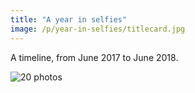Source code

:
 ```yaml
---
title: "A year in selfies"
image: /p/year-in-selfies/titlecard.jpg
---
```


A timeline, from June 2017 to June 2018.

![20 photos](/p/year-in-selfies/1.jpg)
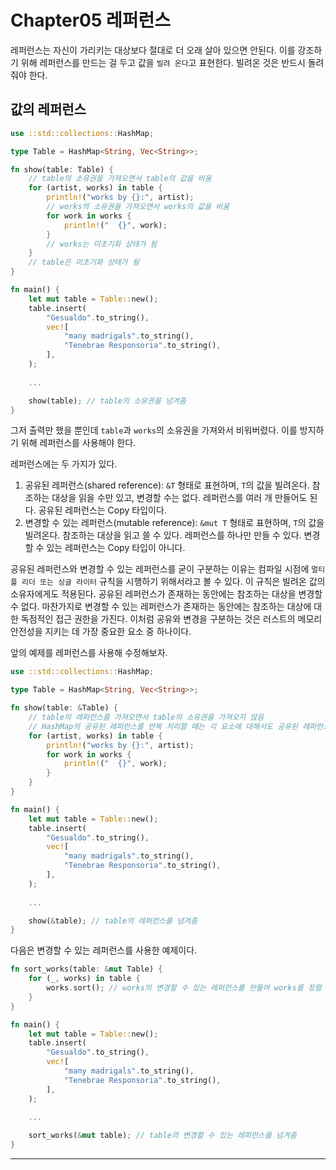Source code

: # Chapter05 레퍼런스

레퍼런스는 자신이 가리키는 대상보다 절대로 더 오래 살아 있으면 안된다. 이를 강조하기 위해 레퍼런스를 만드는 걸 두고 값을 `빌려 온다`고 표현한다. 빌려온 것은 반드시 돌려줘야 한다.

## 값의 레퍼런스

```rust
use ::std::collections::HashMap;

type Table = HashMap<String, Vec<String>>;

fn show(table: Table) {
    // table의 소유권을 가져오면서 table의 값을 비움
    for (artist, works) in table {
        println!("works by {}:", artist);
        // works의 소유권을 가져오면서 works의 값을 비움
        for work in works {
            println!("  {}", work);
        }
        // works는 미초기화 상태가 됨
    }
    // table은 미초기화 상태가 됨
}

fn main() {
    let mut table = Table::new();
    table.insert(
        "Gesualdo".to_string(),
        vec![
            "many madrigals".to_string(),
            "Tenebrae Responsoria".to_string(),
        ],
    );
    
    ...

    show(table); // table의 소유권을 넘겨줌
}
```

그저 출력만 했을 뿐인데 `table`과 `works`의 소유권을 가져와서 비워버렸다. 이를 방지하기 위해 레퍼런스를 사용해야 한다.

레퍼런스에는 두 가지가 있다.

1. 공유된 레퍼런스(shared reference): `&T` 형태로 표현하며, `T`의 값을 빌려온다. 참조하는 대상을 읽을 수만 있고, 변경할 수는 없다. 레퍼런스를 여러 개 만들어도 된다. 공유된 레퍼런스는 Copy 타입이다.
2. 변경할 수 있는 레퍼런스(mutable reference): `&mut T` 형태로 표현하며, `T`의 값을 빌려온다. 참조하는 대상을 읽고 쓸 수 있다. 레퍼런스를 하나만 만들 수 있다. 변경할 수 있는 레퍼런스는 Copy 타입이 아니다.

공유된 레퍼런스와 변경할 수 있는 레퍼런스를 굳이 구분하는 이유는 컴파일 시점에 `멀티플 리더 또는 싱글 라이터` 규칙을 시행하기 위해서라고 볼 수 있다. 이 규칙은 빌려온 값의 소유자에게도 적용된다. 공유된 레퍼런스가 존재하는 동안에는 참조하는 대상을 변경할 수 없다. 마찬가지로 변경할 수 있는 레퍼런스가 존재하는 동안에는 참조하는 대상에 대한 독점적인 접근 권한을 가진다. 이처럼 공유와 변경을 구분하는 것은 러스트의 메모리 안전성을 지키는 데 가장 중요한 요소 중 하나이다.

앞의 예제를 레퍼런스를 사용해 수정해보자.

```rust
use ::std::collections::HashMap;

type Table = HashMap<String, Vec<String>>;

fn show(table: &Table) {
    // table의 레퍼런스를 가져오면서 table의 소유권을 가져오지 않음
    // HashMap의 공유된 레퍼런스를 반복 처리할 때는 각 요소에 대해서도 공유된 레퍼런스를 만들도록 정의되어 있음
    for (artist, works) in table {
        println!("works by {}:", artist);
        for work in works {
            println!("  {}", work);
        }
    }
}

fn main() {
    let mut table = Table::new();
    table.insert(
        "Gesualdo".to_string(),
        vec![
            "many madrigals".to_string(),
            "Tenebrae Responsoria".to_string(),
        ],
    );
    
    ...

    show(&table); // table의 레퍼런스를 넘겨줌
}
```

다음은 변경할 수 있는 레퍼런스를 사용한 예제이다.

```rust
fn sort_works(table: &mut Table) {
    for (_, works) in table {
        works.sort(); // works의 변경할 수 있는 레퍼런스를 만들어 works를 정렬
    }
}

fn main() {
    let mut table = Table::new();
    table.insert(
        "Gesualdo".to_string(),
        vec![
            "many madrigals".to_string(),
            "Tenebrae Responsoria".to_string(),
        ],
    );
    
    ...

    sort_works(&mut table); // table의 변경할 수 있는 레퍼런스를 넘겨줌
}
```

---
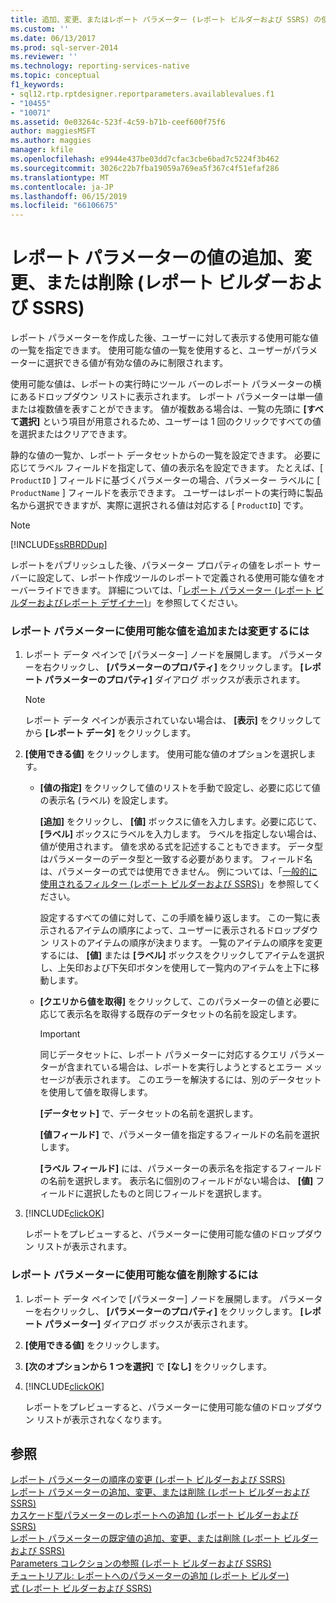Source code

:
 ```yaml
---
title: 追加、変更、またはレポート パラメーター (レポート ビルダーおよび SSRS) の使用可能な値の削除 |Microsoft Docs
ms.custom: ''
ms.date: 06/13/2017
ms.prod: sql-server-2014
ms.reviewer: ''
ms.technology: reporting-services-native
ms.topic: conceptual
f1_keywords:
- sql12.rtp.rptdesigner.reportparameters.availablevalues.f1
- "10455"
- "10071"
ms.assetid: 0e03264c-523f-4c59-b71b-ceef600f75f6
author: maggiesMSFT
ms.author: maggies
manager: kfile
ms.openlocfilehash: e9944e437be03dd7cfac3cbe6bad7c5224f3b462
ms.sourcegitcommit: 3026c22b7fba19059a769ea5f367c4f51efaf286
ms.translationtype: MT
ms.contentlocale: ja-JP
ms.lasthandoff: 06/15/2019
ms.locfileid: "66106675"
---
```

# <a name="add-change-or-delete-available-values-for-a-report-parameter-report-builder-and-ssrs"></a>レポート パラメーターの値の追加、変更、または削除 (レポート ビルダーおよび SSRS)
  レポート パラメーターを作成した後、ユーザーに対して表示する使用可能な値の一覧を指定できます。 使用可能な値の一覧を使用すると、ユーザーがパラメーターに選択できる値が有効な値のみに制限されます。  
  
 使用可能な値は、レポートの実行時にツール バーのレポート パラメーターの横にあるドロップダウン リストに表示されます。 レポート パラメーターは単一値または複数値を表すことができます。 値が複数ある場合は、一覧の先頭に **[すべて選択]** という項目が用意されるため、ユーザーは 1 回のクリックですべての値を選択またはクリアできます。  
  
 静的な値の一覧か、レポート データセットからの一覧を設定できます。 必要に応じてラベル フィールドを指定して、値の表示名を設定できます。 たとえば、[ `ProductID` ] フィールドに基づくパラメーターの場合、パラメーター ラベルに [ `ProductName` ] フィールドを表示できます。 ユーザーはレポートの実行時に製品名から選択できますが、実際に選択される値は対応する [ `ProductID`] です。  
  
> [!NOTE]  
>  [!INCLUDE[ssRBRDDup](../../includes/ssrbrddup-md.md)]  
  
 レポートをパブリッシュした後、パラメーター プロパティの値をレポート サーバーに設定して、レポート作成ツールのレポートで定義される使用可能な値をオーバーライドできます。 詳細については、「[レポート パラメーター &#40;レポート ビルダーおよびレポート デザイナー&#41;](report-parameters-report-builder-and-report-designer.md)」を参照してください。  
  
### <a name="to-add-or-change-the-available-values-for-a-report-parameter"></a>レポート パラメーターに使用可能な値を追加または変更するには  
  
1.  レポート データ ペインで [パラメーター] ノードを展開します。 パラメーターを右クリックし、 **[パラメーターのプロパティ]** をクリックします。 **[レポート パラメーターのプロパティ]** ダイアログ ボックスが表示されます。  
  
    > [!NOTE]  
    >  レポート データ ペインが表示されていない場合は、 **[表示]** をクリックしてから **[レポート データ]** をクリックします。  
  
2.  **[使用できる値]** をクリックします。 使用可能な値のオプションを選択します。  
  
    -   **[値の指定]** をクリックして値のリストを手動で設定し、必要に応じて値の表示名 (ラベル) を設定します。  
  
         **[追加]** をクリックし、 **[値]** ボックスに値を入力します。必要に応じて、 **[ラベル]** ボックスにラベルを入力します。 ラベルを指定しない場合は、値が使用されます。 値を求める式を記述することもできます。 データ型はパラメーターのデータ型と一致する必要があります。 フィールド名は、パラメーターの式では使用できません。 例については、「[一般的に使用されるフィルター &#40;レポート ビルダーおよび SSRS&#41;](commonly-used-filters-report-builder-and-ssrs.md)」を参照してください。  
  
         設定するすべての値に対して、この手順を繰り返します。 この一覧に表示されるアイテムの順序によって、ユーザーに表示されるドロップダウン リストのアイテムの順序が決まります。 一覧のアイテムの順序を変更するには、 **[値]** または **[ラベル]** ボックスをクリックしてアイテムを選択し、上矢印および下矢印ボタンを使用して一覧内のアイテムを上下に移動します。  
  
    -   **[クエリから値を取得]** をクリックして、このパラメーターの値と必要に応じて表示名を取得する既存のデータセットの名前を設定します。  
  
        > [!IMPORTANT]  
        >  同じデータセットに、レポート パラメーターに対応するクエリ パラメーターが含まれている場合は、レポートを実行しようとするとエラー メッセージが表示されます。 このエラーを解決するには、別のデータセットを使用して値を取得します。  
  
         **[データセット]** で、データセットの名前を選択します。  
  
         **[値フィールド]** で、パラメーター値を指定するフィールドの名前を選択します。  
  
         **[ラベル フィールド]** には、パラメーターの表示名を指定するフィールドの名前を選択します。 表示名に個別のフィールドがない場合は、 **[値]** フィールドに選択したものと同じフィールドを選択します。  
  
3.  [!INCLUDE[clickOK](../../includes/clickok-md.md)]  
  
     レポートをプレビューすると、パラメーターに使用可能な値のドロップダウン リストが表示されます。  
  
### <a name="to-remove-the-available-values-for-a-report-parameter"></a>レポート パラメーターに使用可能な値を削除するには  
  
1.  レポート データ ペインで [パラメーター] ノードを展開します。 パラメーターを右クリックし、 **[パラメーターのプロパティ]** をクリックします。 **[レポート パラメーター]** ダイアログ ボックスが表示されます。  
  
2.  **[使用できる値]** をクリックします。  
  
3.  **[次のオプションから 1 つを選択]** で **[なし]** をクリックします。  
  
4.  [!INCLUDE[clickOK](../../includes/clickok-md.md)]  
  
     レポートをプレビューすると、パラメーターに使用可能な値のドロップダウン リストが表示されなくなります。  
  
## <a name="see-also"></a>参照  
 [レポート パラメーターの順序の変更 (レポート ビルダーおよび SSRS)](change-the-order-of-a-report-parameter-report-builder-and-ssrs.md)   
 [レポート パラメーターの追加、変更、または削除 &#40;レポート ビルダーおよび SSRS&#41;](add-change-or-delete-a-report-parameter-report-builder-and-ssrs.md)   
 [カスケード型パラメーターのレポートへの追加 (レポート ビルダーおよび SSRS)](add-cascading-parameters-to-a-report-report-builder-and-ssrs.md)   
 [レポート パラメーターの既定値の追加、変更、または削除 (レポート ビルダーおよび SSRS)](add-change-or-delete-default-values-for-a-report-parameter.md)   
 [Parameters コレクションの参照 &#40;レポート ビルダーおよび SSRS&#41;](built-in-collections-parameters-collection-references-report-builder.md)   
 [チュートリアル: レポートへのパラメーターの追加 &#40;レポート ビルダー&#41;](../tutorial-add-a-parameter-to-your-report-report-builder.md)   
 [式 &#40;レポート ビルダーおよび SSRS&#41;](expressions-report-builder-and-ssrs.md)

------

Print exactly the first line of the entries and every line after it through the one that contains "레퍼런스는 자신이 가리키는", leaving the pictures out.

Source code

:
 ```yaml
---
title: "A year in selfies"
image: /p/year-in-selfies/titlecard.jpg
---
```


A timeline, from June 2017 to June 2018.

![20 photos](/p/year-in-selfies/1.jpg)
Source code

: # Chapter05 레퍼런스

레퍼런스는 자신이 가리키는 대상보다 절대로 더 오래 살아 있으면 안된다. 이를 강조하기 위해 레퍼런스를 만드는 걸 두고 값을 `빌려 온다`고 표현한다. 빌려온 것은 반드시 돌려줘야 한다.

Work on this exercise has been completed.